Training accuracy: 0.71484375
# of leaves: 2
if feature_1842 = true then:
    predicted Prediction: 0

else if feature_1842 != true then:
    predicted Prediction: 1


In [5]:
######################################################################
# 2 .  Helper: extract cut-points from a TreeFARMS tree --------------
######################################################################
def bins_from_tree(tree, feat_names):
    """
    Parameters
    ----------
    tree : one element returned by `model[...]`
    feat_names : list[str]

    Returns
    -------
    dict   {feature_name : sorted list of thresholds}
    """
    # Obtain the underlying scikit-learn DecisionTreeClassifier
    if hasattr(tree, "to_sklearn"):
        sk_tree = tree.to_sklearn()
    elif hasattr(tree, "sklearn_tree_"):   # older API
        sk_tree = tree
    else:
        raise RuntimeError("Cannot access sklearn tree in this TreeFARMS object")

    cuts = {}
    tree_ = sk_tree.tree_
    for node_id in range(tree_.node_count):
        feat_idx = tree_.feature[node_id]
        thr      = tree_.threshold[node_id]
        if feat_idx >= 0:                    # −2 means leaf
            fname = feat_names[feat_idx]
            cuts.setdefault(fname, set()).add(float(thr))

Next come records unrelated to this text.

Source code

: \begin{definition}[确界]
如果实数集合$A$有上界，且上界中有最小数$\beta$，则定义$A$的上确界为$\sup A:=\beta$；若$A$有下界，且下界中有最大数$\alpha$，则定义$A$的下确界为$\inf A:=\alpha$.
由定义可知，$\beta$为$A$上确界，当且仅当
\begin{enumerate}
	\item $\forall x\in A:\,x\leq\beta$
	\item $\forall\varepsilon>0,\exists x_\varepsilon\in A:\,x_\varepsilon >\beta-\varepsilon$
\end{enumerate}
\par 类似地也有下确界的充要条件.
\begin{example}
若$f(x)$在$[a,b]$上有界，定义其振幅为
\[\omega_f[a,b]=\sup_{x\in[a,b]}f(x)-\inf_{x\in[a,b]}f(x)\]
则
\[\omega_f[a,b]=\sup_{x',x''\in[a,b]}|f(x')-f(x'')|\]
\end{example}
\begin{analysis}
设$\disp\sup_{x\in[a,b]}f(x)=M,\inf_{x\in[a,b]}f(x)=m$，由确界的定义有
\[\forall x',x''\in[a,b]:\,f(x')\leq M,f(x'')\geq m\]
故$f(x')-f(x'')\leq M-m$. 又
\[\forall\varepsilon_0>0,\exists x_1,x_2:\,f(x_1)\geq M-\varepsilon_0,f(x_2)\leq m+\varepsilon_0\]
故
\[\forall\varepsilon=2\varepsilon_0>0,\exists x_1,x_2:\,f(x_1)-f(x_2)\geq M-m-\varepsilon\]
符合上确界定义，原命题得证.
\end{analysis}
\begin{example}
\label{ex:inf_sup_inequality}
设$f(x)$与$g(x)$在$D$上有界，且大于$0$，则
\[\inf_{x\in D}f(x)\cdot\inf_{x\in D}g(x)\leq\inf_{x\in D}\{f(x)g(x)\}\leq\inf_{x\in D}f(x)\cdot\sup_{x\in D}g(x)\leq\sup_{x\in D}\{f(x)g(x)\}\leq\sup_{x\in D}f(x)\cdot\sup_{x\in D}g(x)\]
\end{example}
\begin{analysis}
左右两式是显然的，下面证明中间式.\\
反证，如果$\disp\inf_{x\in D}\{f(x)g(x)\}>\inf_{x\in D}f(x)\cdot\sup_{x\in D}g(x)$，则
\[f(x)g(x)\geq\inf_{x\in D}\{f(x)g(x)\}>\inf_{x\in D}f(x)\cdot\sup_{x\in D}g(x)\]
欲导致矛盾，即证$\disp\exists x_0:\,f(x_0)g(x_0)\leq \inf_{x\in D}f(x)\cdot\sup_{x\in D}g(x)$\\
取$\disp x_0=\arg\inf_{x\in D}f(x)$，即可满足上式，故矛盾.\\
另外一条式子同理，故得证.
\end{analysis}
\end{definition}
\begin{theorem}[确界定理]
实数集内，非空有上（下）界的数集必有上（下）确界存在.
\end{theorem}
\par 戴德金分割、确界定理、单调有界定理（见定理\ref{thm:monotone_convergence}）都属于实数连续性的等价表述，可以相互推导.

    return {f: sorted(thrs) for f, thrs in cuts.items()}

In [6]:
######################################################################
# 3 .  Print best tree + discretisation bins -------------------------
######################################################################
best_tree = model[0]  # lowest objective value
print(f"\n=== Best tree ===\n{best_tree}")
print("Training accuracy :", best_tree.score(X, y))
print("# leaves          :", best_tree.leaves())

print("\nCut-points (bins) extracted from this tree:")
for feat, cut_list in bins_from_tree(best_tree, feature_names).items():
    print(f"  {feat:8s} : {cut_list}")

######################################################################
# 4 .  Repeat for entire Rashomon set (optional) ---------------------
######################################################################
for idx, t in enumerate(model):
    print(f"\n--- Tree #{idx}  objective={t.objective:.4f} ---")
    for feat, cuts in bins_from_tree(t, feature_names).items():
        print(f"  {feat:8s} : {cuts}")



=== Best tree ===
if feature_1842 = true then:
    predicted Prediction: 0

else if feature_1842 != true then:
    predicted Prediction: 1
Training accuracy : 0.71484375
# leaves          : 2

Cut-points (bins) extracted from this tree:


RuntimeError: Cannot access sklearn tree in this TreeFARMS object

In [7]:
best = model[0]  # lowest objective value
best.__all_leaves__()

[{'prediction': 1, 'name': 'Prediction'},
 {'prediction': 0, 'name': 'Prediction'}]